4 Ways to Trick or Treat without Spooking Your Blood Sugar
Halloween kicks off the festive season with plenty of fun and everyone’s favorite candies. It is easy to raid the kid’s Halloween loot or snack on the leftover candy. Plus, all those miniature bags make us feel justified in eating two, three, or more candies at once. This is an easy way to rack up the sugar (and calories) at the beginning of the holiday season. While everyone deserves a little indulgence now and again, here are a few tips on how to treat yourself while minimizing the impact on your blood sugar.
1. Eat Sweets Last
As kids, how many times were we told not to eat dessert first? In our younger years, all we wanted to do was go straight to the sweets. However, there is solid scientific evidence showing that mom was right (again). Meal sequencing is the order in which you eat your food. This order significantly impacts how our food is processed within the body. When you eat candy on an empty stomach the high sugar content provides a quick source of fuel for the body. It spikes your blood sugar and then quickly overcompensates by having your blood sugar take a nosedive about 1-2 hours after your snack. This phenomenon is called reactive hypoglycemia and can impact your mood (hungry and irritable) and start you on a blood sugar roller-coaster that can be challenging to manage.
A simple way to reduce the likelihood of reactive hypoglycemia is to reduce the magnitude of the initial glucose spike. Consuming proteins and/or fat before carbohydrates promotes the release of a hormone (glucagon-like peptide-1) that slows gastric emptying and reduces insulin and glucagon. By slowing gastric emptying glucagon-like peptide-1 (GLP-1) allows glucose to enter the bloodstream at a more manageable rate, as opposed to the quick sugar dump that would be experienced after eating a Twix on an empty stomach.
Consuming high-fiber foods before your favorite Halloween snack has also been shown to significantly reduce postprandial blood glucose. However, fiber acts on blood sugar independently of the hormone GLP-1. Thus, by consuming fiber with protein and/or fat we can work to lower blood sugar from multiple angles. Saving sweets until the end of a healthy meal will minimize the glucose spike, have you feeling full longer, and reduce the likelihood of binge-snacking due to sudden food cravings from low blood sugar.

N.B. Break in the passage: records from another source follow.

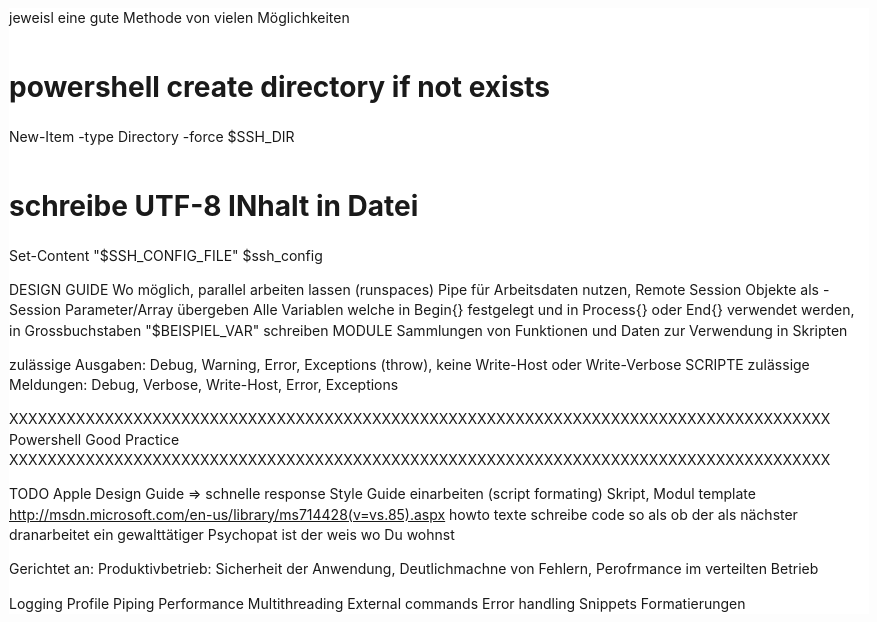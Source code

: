 

jeweisl eine gute Methode von vielen Möglichkeiten

# powershell create directory if not exists
New-Item -type Directory -force $SSH_DIR

# schreibe UTF-8 INhalt in Datei
Set-Content "$SSH_CONFIG_FILE" $ssh_config  


DESIGN GUIDE
Wo möglich, parallel arbeiten lassen (runspaces)
Pipe für Arbeitsdaten nutzen, Remote Session Objekte als -Session Parameter/Array übergeben
Alle Variablen welche in Begin{} festgelegt und in Process{} oder End{} verwendet werden, in Grossbuchstaben "$BEISPIEL_VAR" schreiben
MODULE
Sammlungen von Funktionen und Daten zur Verwendung in Skripten

zulässige Ausgaben: Debug, Warning, Error, Exceptions (throw), keine Write-Host oder Write-Verbose
SCRIPTE
zulässige Meldungen: Debug, Verbose, Write-Host, Error, Exceptions





XXXXXXXXXXXXXXXXXXXXXXXXXXXXXXXXXXXXXXXXXXXXXXXXXXXXXXXXXXXXXXXXXXXXXXXXXXXXXXXXXXXXXX
Powershell Good Practice
XXXXXXXXXXXXXXXXXXXXXXXXXXXXXXXXXXXXXXXXXXXXXXXXXXXXXXXXXXXXXXXXXXXXXXXXXXXXXXXXXXXXXX

TODO
Apple Design Guide => schnelle response
Style Guide einarbeiten (script formating)
Skript, Modul template
http://msdn.microsoft.com/en-us/library/ms714428(v=vs.85).aspx
howto texte
schreibe code so als ob der als nächster dranarbeitet ein gewalttätiger Psychopat ist der weis wo Du wohnst

Gerichtet an:
Produktivbetrieb: Sicherheit der Anwendung, Deutlichmachne von Fehlern, Perofrmance im verteilten Betrieb

Logging
Profile
Piping
Performance
Multithreading
External commands
Error handling
Snippets
Formatierungen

2. Put Your Candy to use Post-workout
Turn a sweet treat into a performance boost by eating your candy of choice post-workout with a high-protein snack/shake. It is common to see athletes drinking a protein shake after a workout. Protein helps to build muscle and recover for the next training session. Adding simple carbohydrates (like the glucose and fructose found in many candies) to your post-workout protein is also beneficial for recovery. Carbohydrates after a workout help to restore glycogen stores, a stored form of glucose that is a backup fuel used for high-intensity exercise. Restoring glycogen quickly is especially important for individuals with two high-intensity workouts on the same day or tournament-style play with back-to-back competitions.
Another benefit to your post-workout chocolate bar is that consuming carbohydrates with your protein (in a 2:1 to 4:1 ratio, depending on your workout duration and intensity) can enhance the efficacy of your protein shake. While it might not be the best idea to consume all of these post-workout carbohydrates in candy form (it’s a lot of fat), stashing a few mini-Snickers bars in your gym bag every once in a while can be an effective way to refuel.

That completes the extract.